SOURCE MATERIAL START

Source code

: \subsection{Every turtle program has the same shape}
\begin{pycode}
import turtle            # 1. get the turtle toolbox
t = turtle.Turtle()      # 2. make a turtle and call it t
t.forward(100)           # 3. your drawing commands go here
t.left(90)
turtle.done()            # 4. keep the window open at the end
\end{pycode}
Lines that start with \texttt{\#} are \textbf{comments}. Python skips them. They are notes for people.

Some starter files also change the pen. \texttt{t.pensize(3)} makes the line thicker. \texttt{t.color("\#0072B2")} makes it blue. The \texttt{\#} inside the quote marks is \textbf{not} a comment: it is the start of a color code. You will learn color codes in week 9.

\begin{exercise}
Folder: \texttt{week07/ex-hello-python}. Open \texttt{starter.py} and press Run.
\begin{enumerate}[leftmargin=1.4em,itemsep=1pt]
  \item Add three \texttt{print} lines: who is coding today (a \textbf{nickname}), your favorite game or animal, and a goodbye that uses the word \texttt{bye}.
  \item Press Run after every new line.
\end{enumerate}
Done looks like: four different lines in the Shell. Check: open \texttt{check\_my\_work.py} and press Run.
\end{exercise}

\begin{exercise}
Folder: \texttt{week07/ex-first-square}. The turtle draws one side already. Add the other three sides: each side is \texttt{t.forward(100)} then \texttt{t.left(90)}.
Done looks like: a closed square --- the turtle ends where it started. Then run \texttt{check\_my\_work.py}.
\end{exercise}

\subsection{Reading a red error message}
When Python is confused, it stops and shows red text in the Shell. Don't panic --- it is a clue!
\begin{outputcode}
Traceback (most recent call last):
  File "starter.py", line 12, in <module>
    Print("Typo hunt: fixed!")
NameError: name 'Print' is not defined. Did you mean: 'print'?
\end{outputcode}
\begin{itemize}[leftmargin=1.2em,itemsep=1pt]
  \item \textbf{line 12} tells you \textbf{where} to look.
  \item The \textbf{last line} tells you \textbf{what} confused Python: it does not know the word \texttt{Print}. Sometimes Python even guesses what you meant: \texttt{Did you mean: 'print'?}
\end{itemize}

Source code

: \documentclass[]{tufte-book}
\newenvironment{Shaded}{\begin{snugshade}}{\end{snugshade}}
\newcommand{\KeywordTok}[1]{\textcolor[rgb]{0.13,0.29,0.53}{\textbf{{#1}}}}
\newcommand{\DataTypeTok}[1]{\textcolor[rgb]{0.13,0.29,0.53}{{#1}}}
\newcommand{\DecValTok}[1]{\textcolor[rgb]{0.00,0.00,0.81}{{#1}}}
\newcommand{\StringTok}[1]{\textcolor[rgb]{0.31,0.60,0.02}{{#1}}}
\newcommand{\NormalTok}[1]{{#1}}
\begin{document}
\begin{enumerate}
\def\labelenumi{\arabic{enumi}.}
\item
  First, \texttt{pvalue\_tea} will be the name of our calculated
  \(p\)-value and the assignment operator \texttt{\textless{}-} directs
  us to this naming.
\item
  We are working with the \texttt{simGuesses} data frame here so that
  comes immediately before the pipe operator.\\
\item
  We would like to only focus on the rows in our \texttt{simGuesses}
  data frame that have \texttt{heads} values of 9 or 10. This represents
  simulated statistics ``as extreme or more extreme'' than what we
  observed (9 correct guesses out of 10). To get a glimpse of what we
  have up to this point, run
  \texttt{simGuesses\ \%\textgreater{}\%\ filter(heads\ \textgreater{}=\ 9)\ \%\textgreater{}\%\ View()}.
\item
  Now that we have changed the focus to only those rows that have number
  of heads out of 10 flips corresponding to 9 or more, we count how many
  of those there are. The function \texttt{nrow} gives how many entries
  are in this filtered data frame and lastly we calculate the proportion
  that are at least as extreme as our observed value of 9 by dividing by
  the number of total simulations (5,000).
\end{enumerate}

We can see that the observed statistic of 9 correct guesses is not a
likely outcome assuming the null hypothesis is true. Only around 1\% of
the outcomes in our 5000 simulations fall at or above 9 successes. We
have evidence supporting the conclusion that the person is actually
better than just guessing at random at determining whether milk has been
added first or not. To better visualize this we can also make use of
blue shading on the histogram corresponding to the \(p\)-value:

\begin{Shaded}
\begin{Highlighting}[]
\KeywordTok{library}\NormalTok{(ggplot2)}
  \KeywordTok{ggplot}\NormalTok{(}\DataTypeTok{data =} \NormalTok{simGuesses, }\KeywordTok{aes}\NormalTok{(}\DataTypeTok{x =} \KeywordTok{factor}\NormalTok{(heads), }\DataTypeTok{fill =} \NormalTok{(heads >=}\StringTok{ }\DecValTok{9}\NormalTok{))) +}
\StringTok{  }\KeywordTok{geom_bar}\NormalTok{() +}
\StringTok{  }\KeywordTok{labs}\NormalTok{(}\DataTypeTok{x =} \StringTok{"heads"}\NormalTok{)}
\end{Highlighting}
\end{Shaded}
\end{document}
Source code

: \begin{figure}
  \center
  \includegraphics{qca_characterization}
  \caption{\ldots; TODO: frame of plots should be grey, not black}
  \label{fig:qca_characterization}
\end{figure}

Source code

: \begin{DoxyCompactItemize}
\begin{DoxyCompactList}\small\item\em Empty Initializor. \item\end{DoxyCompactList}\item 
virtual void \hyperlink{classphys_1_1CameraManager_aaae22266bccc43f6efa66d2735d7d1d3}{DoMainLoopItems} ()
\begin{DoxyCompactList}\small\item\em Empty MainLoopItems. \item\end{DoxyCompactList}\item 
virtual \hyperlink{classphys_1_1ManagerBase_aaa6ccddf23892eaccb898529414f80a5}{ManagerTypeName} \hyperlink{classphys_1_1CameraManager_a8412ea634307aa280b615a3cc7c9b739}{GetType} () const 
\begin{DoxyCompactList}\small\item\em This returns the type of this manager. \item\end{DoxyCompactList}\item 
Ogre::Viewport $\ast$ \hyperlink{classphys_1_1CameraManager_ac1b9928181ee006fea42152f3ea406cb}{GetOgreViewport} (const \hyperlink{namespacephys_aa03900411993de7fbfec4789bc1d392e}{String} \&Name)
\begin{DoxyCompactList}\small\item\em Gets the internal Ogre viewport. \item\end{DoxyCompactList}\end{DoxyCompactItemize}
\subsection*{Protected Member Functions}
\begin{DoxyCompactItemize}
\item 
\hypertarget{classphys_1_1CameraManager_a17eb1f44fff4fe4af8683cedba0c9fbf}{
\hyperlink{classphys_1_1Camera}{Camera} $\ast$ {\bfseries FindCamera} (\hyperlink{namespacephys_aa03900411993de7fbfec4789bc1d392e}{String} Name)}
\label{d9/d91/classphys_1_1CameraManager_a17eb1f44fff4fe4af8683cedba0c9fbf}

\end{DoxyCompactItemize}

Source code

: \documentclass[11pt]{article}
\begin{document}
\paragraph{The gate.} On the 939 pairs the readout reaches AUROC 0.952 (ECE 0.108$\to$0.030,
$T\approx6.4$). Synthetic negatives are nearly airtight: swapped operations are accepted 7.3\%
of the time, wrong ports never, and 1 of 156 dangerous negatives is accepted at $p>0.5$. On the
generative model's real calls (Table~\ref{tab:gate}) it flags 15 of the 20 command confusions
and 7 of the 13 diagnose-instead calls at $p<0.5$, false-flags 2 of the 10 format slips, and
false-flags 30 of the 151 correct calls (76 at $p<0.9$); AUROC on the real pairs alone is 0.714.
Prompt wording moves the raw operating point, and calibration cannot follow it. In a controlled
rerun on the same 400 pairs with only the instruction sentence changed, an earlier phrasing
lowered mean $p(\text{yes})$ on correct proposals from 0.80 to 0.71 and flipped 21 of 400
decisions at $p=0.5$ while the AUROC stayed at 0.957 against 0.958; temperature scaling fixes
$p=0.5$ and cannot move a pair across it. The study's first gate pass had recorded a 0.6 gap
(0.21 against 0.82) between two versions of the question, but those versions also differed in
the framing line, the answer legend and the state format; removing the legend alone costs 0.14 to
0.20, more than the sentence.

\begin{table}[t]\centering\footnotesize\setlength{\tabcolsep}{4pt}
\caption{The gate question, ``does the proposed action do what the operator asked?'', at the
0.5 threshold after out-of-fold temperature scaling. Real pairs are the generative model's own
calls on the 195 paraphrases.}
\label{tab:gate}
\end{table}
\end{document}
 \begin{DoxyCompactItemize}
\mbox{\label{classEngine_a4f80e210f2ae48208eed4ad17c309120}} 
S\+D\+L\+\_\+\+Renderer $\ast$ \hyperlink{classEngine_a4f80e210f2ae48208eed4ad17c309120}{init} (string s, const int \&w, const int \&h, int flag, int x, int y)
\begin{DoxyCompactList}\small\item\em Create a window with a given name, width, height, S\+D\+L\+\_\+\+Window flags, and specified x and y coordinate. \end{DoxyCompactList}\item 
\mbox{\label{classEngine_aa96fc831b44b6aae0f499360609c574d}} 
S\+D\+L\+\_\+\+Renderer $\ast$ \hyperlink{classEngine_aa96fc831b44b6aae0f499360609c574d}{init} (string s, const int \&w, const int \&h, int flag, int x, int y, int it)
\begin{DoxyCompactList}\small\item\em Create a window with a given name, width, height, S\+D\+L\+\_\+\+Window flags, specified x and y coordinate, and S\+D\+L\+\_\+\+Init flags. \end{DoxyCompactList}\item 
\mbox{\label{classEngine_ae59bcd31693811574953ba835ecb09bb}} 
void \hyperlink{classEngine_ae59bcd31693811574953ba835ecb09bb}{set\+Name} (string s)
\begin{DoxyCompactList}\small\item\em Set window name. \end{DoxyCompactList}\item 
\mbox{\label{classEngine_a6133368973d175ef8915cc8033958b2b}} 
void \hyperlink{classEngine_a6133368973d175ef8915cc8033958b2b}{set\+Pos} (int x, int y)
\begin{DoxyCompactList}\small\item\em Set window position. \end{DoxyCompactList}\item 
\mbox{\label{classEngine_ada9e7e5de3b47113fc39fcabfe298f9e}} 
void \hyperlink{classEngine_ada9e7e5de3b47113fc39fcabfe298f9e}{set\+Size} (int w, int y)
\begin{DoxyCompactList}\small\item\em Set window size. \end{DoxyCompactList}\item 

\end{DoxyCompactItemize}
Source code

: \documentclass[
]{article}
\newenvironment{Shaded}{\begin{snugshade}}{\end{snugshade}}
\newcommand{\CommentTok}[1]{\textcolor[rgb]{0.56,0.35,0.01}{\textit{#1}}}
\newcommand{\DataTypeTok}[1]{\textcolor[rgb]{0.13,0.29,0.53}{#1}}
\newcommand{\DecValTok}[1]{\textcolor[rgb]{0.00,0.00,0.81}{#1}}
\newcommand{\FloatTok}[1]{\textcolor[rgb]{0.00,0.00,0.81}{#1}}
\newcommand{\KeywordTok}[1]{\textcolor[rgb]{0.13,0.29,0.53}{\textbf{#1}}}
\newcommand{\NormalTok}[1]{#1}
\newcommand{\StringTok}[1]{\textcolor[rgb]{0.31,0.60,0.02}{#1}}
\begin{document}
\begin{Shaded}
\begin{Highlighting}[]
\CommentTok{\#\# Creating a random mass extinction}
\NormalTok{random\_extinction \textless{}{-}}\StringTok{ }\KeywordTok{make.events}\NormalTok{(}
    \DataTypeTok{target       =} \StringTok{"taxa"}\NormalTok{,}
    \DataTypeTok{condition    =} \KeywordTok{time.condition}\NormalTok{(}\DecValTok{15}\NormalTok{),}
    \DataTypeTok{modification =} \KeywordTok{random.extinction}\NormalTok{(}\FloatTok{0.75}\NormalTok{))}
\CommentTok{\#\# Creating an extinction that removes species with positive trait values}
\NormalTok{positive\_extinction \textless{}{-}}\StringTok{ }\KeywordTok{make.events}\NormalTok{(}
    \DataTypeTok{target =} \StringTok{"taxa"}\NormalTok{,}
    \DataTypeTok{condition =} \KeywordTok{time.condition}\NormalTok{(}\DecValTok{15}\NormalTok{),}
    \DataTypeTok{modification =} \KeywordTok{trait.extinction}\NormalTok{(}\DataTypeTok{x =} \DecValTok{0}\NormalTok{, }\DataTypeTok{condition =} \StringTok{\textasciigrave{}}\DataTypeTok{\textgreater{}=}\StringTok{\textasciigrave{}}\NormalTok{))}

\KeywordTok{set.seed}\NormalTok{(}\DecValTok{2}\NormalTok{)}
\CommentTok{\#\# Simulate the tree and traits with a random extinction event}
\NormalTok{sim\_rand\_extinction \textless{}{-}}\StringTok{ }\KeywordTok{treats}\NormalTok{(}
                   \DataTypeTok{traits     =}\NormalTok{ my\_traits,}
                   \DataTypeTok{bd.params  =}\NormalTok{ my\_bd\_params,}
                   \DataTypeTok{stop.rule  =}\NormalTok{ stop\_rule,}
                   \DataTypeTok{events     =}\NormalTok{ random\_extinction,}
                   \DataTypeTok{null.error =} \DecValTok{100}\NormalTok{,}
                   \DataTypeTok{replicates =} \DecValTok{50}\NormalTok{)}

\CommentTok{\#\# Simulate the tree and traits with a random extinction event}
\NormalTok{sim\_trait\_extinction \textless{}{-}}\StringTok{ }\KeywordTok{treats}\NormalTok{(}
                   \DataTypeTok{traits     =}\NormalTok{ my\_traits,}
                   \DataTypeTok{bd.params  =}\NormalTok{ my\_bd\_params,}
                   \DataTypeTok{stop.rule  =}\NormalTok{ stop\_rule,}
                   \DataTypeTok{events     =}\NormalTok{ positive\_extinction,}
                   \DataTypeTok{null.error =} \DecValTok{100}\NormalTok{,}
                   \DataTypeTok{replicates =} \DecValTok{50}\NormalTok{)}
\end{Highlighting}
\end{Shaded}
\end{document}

SOURCE MATERIAL END

> **PROBLEM TO WORK ON**:
Look through the data above for the string "textbf" and copy every line where it appears.

> **RESULT**:
Lines that start with \texttt{\#} are \textbf{comments}. Python skips them. They are notes for people.
Some starter files also change the pen. \texttt{t.pensize(3)} makes the line thicker. \texttt{t.color("\#0072B2")} makes it blue. The \texttt{\#} inside the quote marks is \textbf{not} a comment: it is the start of a color code. You will learn color codes in week 9.
  \item Add three \texttt{print} lines: who is coding today (a \textbf{nickname}), your favorite game or animal, and a goodbye that uses the word \texttt{bye}.
  \item \textbf{line 12} tells you \textbf{where} to look.
  \item The \textbf{last line} tells you \textbf{what} confused Python: it does not know the word \texttt{Print}. Sometimes Python even guesses what you meant: \texttt{Did you mean: 'print'?}
\newcommand{\KeywordTok}[1]{\textcolor[rgb]{0.13,0.29,0.53}{\textbf{{#1}}}}
\newcommand{\KeywordTok}[1]{\textcolor[rgb]{0.13,0.29,0.53}{\textbf{#1}}}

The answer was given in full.